Tanner was the author of two well-known works. The first of them, ‘Notitia Monastica, or a Short History of the Religious Houses in England and Wales,’ was published at Oxford in 1695. His letter to Samuel Pepys, with a copy of the volume, is in the collection of Mr. J. E. Hodgkin (Hist. MSS. Comm. 15th Rep. App. ii. 182). By September 1709 he had a second edition ready ‘with considerable improvements,’ but it did not come out, and the original volume became very scarce. It was reprinted, at the expense of the society for the encouragement of learning, in 1744, under the editorial care of his brother, John Tanner, vicar of Lowestoft and precentor of St. Asaph Cathedral (bur. 26 Dec. 1759; cf. Nichols, Lit. Anecdotes, viii. 402–3), and was much enlarged, partly from the bishop's collections, but mainly by the editor. A third edition, with many additions, was edited by James Nasmith [q. v.] in 1787, and a copy of it at the British Museum contains many notes by Sir Henry Ellis, mostly taken from Hearne's annotated copy of the first edition at the Bodleian Library. From this work Sir Richard Colt Hoare printed at Shaftesbury in 1821 a volume of twenty-five copies only, entitled ‘Monasticon Wiltonense: a List of the Religious Houses in North and South Wiltshire.’

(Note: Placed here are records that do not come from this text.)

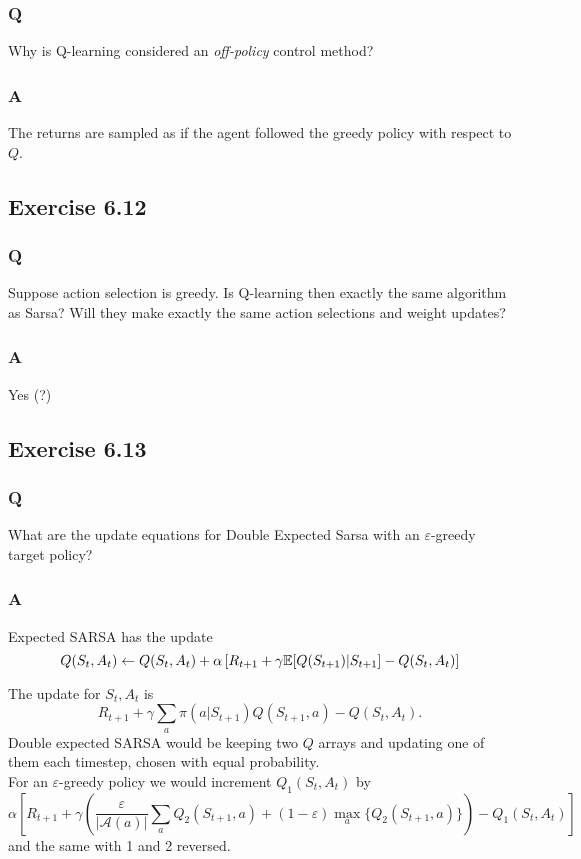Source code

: \subsubsection*{Q}
Why is Q-learning considered an \emph{off-policy} control method?

\subsubsection*{A}
The returns are sampled as if the agent followed the greedy policy with respect to $Q$.

\subsection{Exercise 6.12}
\subsubsection*{Q}
Suppose action selection is greedy. Is Q-learning then exactly the same algorithm as Sarsa? Will they make exactly the same action selections and weight updates?
\subsubsection*{A}
Yes (?)

\subsection{Exercise 6.13}
\subsubsection*{Q}
What are the update equations for Double Expected Sarsa with an $\varepsilon$-greedy target policy?
\subsubsection*{A}
Expected SARSA has the update 
\[
    Q(S_t, A_t) \leftarrow Q(S_t, A_t) + \alpha \left[ R_{t+1} + \gamma \mathbb{E}{}[Q(S_{t+1}) | S_{t+1}] - Q(S_t, A_t)\right]
\]

The update for $S_t, A_t$ is 
\[
    R_{t+1} + \gamma \sum_a \pi(a|S_{t+1}) Q(S_{t+1}, a) - Q(S_t, A_t).
\]
Double expected SARSA would be keeping two $Q$ arrays and updating one of them each timestep, chosen with equal probability.\\

For an $\varepsilon$-greedy policy we would increment $Q_1(S_t, A_t)$ by
\begin{equation}
    \alpha \left[ R_{t+1} + \gamma \left( \frac{\varepsilon}{|\mathcal{A}(a)|} \sum_a Q_2(S_{t+1}, a) + (1-\varepsilon)\max_a\{Q_2(S_{t+1}, a)\} \right) - Q_1(S_t, A_t)  \right]
\end{equation}
and the same with 1 and 2 reversed.


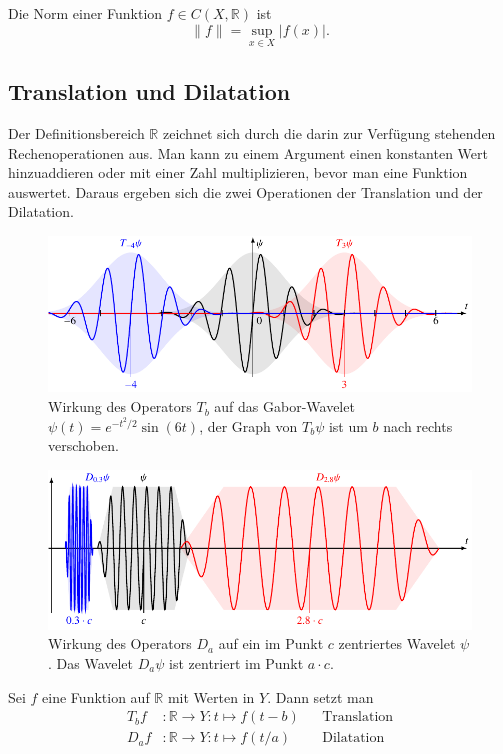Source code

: \begin{definition}
Die Norm einer Funktion $f\in C(X,\mathbb R)$ ist
\[
\|f\| = \sup_{x\in X} |f(x)|.
\]
\end{definition}


\subsection{Translation und Dilatation}
Der Definitionsbereich $\mathbb R$ zeichnet sich durch die darin zur
Verfügung stehenden Rechenoperationen aus.
Man kann zu einem Argument einen konstanten Wert hinzuaddieren oder mit
einer Zahl multiplizieren, bevor man eine Funktion auswertet.
Daraus ergeben sich die zwei Operationen der Translation und der Dilatation.

\begin{figure}
\centering
\includegraphics[width=\hsize]{chapters/1-geometrie/images/translation.pdf}
\caption{Wirkung des Operators $T_b$ auf das Gabor-Wavelet
$\psi(t) = e^{-t^2/2}\sin(6t)$,
der Graph von $T_b\psi$ ist um $b$ nach rechts verschoben.
\label{geometrie:Tb:image}}
\end{figure}
\begin{figure}
\centering
\includegraphics[width=\hsize]{chapters/1-geometrie/images/dilatation.pdf}
\caption{Wirkung des Operators $D_a$ auf ein im Punkt $c$ zentriertes
Wavelet $\psi$. Das Wavelet $D_a\psi$ ist zentriert im Punkt $a\cdot c$.
\label{geometrie:Da:image}}
\end{figure}

\begin{definition}
Sei $f$ eine Funktion auf $\mathbb R$ mit Werten in $Y$.
Dann setzt man
\begin{align*}
T_bf&\colon \mathbb R \to Y: t\mapsto f(t-b)&&\text{Translation}
\\
D_af&\colon \mathbb R \to Y: t\mapsto f(t/a)&&\text{Dilatation}
\end{align*}
\end{definition}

Tanner's other great work was the ‘Bibliotheca Britannico-Hibernica’ (1748), which was also printed at the cost of the society for encouraging learning. He had laboured at it for forty years, and at his death left the manuscripts to his brother John, instructing him to select, with the aid of two other divines, a competent antiquary for the editorship, and then to submit their choice to the approval of Bishop Gibson. The result was the appointment of the Rev. David Wilkins [q. v.], who drew up a preface. Tanner's aim was to give an account of all authors that flourished within the three kingdoms to the beginning of the seventeenth century, and the merits of his work were far in advance of any of its predecessors. With all its defects, it long remained ‘the highest authority to which the inquirer can refer’ (Hardy, Descriptive Cat. of Materials, vol. i. pt. p. xlii).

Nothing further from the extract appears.